Mexican singer-songwriters Ana Gabriel and Juan Gabriel have had the best-selling single of the year three times each. The Latin Academy of Recording Arts & Sciences awarded Juan Gabriel the Person of Year Award for his professional accomplishments and commitment to philanthropic efforts. Venezuelan singer Franco De Vita's "Te Amo" ranked at number eight in 1989 and received a gold certification in Latin America and Spain for the album Al Norte del Sur. De Vita also wrote "Tal Vez", performed by Ricky Martin, the number-one single of 2003. Billboard magazine posthumously named singer Selena the Top Artist of the 1990s, due to her fourteen top-ten singles in the Hot Latin Songs chart (including seven number-one hits). Selena had the most successful singles of 1994 and 1995, "Amor Prohibido" and "No Me Queda Más".

Cuban singer-songwriter Jon Secada released the best-selling Latin album of 1992, titled Otro Día Más Sin Verte. The album earned a Grammy Award for Best Latin Pop Album, and yielded three singles, "Angel", "Sentir" and the title song, which were among the top Latin singles from 1992 and 1993. Alejandro Fernández released his album Me Estoy Enamorando in 1997; its first single "Si Tú Supieras" won the Lo Nuestro Award for Pop Song of the Year and ended 1998 as the second most successful single. During the 1990s, Mexican singer Luis Miguel became the first Latin singer to receive two platinum certifications in the United States with his albums Romance and Segundo Romance; he also had eight songs ranking as top singles of the year.

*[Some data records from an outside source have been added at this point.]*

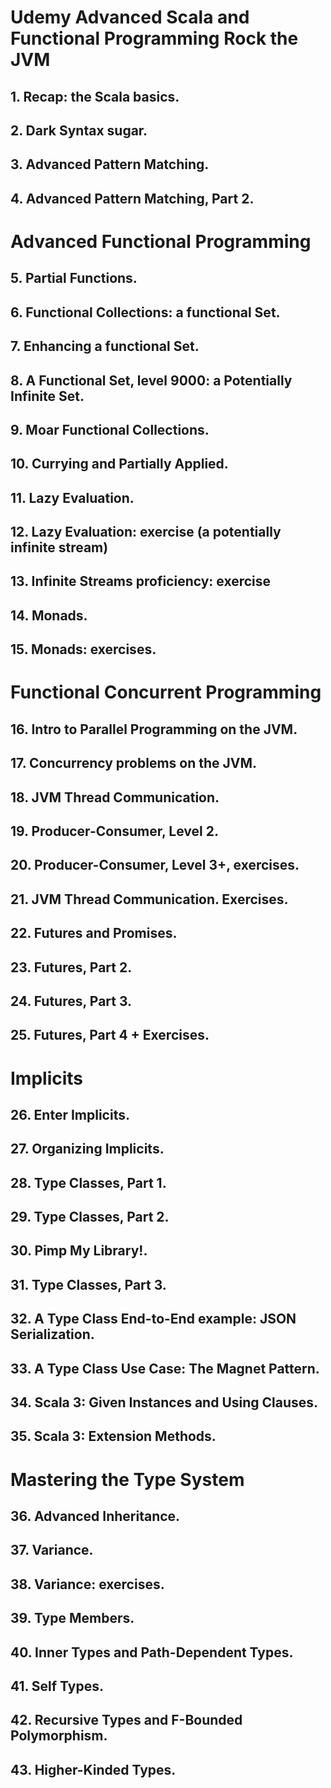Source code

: # Udemy Advanced Scala and Functional Programming Rock the JVM

## 1. Recap: the Scala basics.

## 2. Dark Syntax sugar.

## 3. Advanced Pattern Matching.

## 4. Advanced Pattern Matching, Part 2.

# Advanced Functional Programming

## 5. Partial Functions.

## 6. Functional Collections: a functional Set.

## 7. Enhancing a functional Set.

## 8. A Functional Set, level 9000: a Potentially Infinite Set.

## 9. Moar Functional Collections.

## 10. Currying and Partially Applied.

## 11. Lazy Evaluation.

## 12. Lazy Evaluation: exercise (a potentially infinite stream)

## 13. Infinite Streams proficiency: exercise

## 14. Monads.

## 15. Monads: exercises.

# Functional Concurrent Programming

## 16. Intro to Parallel Programming on the JVM.

## 17. Concurrency problems on the JVM.

## 18. JVM Thread Communication.

## 19. Producer-Consumer, Level 2.

## 20. Producer-Consumer, Level 3+, exercises.

## 21. JVM Thread Communication. Exercises.
   
## 22. Futures and Promises.

## 23. Futures, Part 2.

## 24. Futures, Part 3.

## 25. Futures, Part 4 + Exercises.

# Implicits

## 26. Enter Implicits.

## 27. Organizing Implicits.

## 28. Type Classes, Part 1.

## 29. Type Classes, Part 2.

## 30. Pimp My Library!.

## 31. Type Classes, Part 3.

## 32. A Type Class End-to-End example: JSON Serialization.

## 33. A Type Class Use Case: The Magnet Pattern.

## 34. Scala 3: Given Instances and Using Clauses.

## 35. Scala 3: Extension Methods.

# Mastering the Type System

## 36. Advanced Inheritance.

## 37. Variance.

## 38. Variance: exercises.

## 39. Type Members.

## 40. Inner Types and Path-Dependent Types.

## 41. Self Types.

## 42. Recursive Types and F-Bounded Polymorphism.

## 43. Higher-Kinded Types.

"A Puro Dolor", performed by Son by Four, became the best-performing Latin single from the 2000s in the United States. "Despacito" by Luis Fonsi and Daddy Yankee featuring Justin Bieber holds the record for the longest run at number one in the Hot Latin Songs chart. It held this position for 56 non-consecutive weeks, and finished as the Top Latin Single of 2017 and 2018. The Spanish versions of "Livin' la Vida Loca" by Ricky Martin, "Bailamos" by Enrique Iglesias and "Hips Don't Lie" by Shakira featuring Wyclef Jean were among the most successful Latin singles of 1999 and 2006. The English versions of these songs all peaked at number one in the Billboard Hot 100. With his song "No Me Doy Por Vencido", Puerto Rican singer Luis Fonsi became the first artist to appear in the top ten for two consecutive years for the best-performing Latin singles with the same track.

Top Songs of the Year

  – represents the best-performing single of the year.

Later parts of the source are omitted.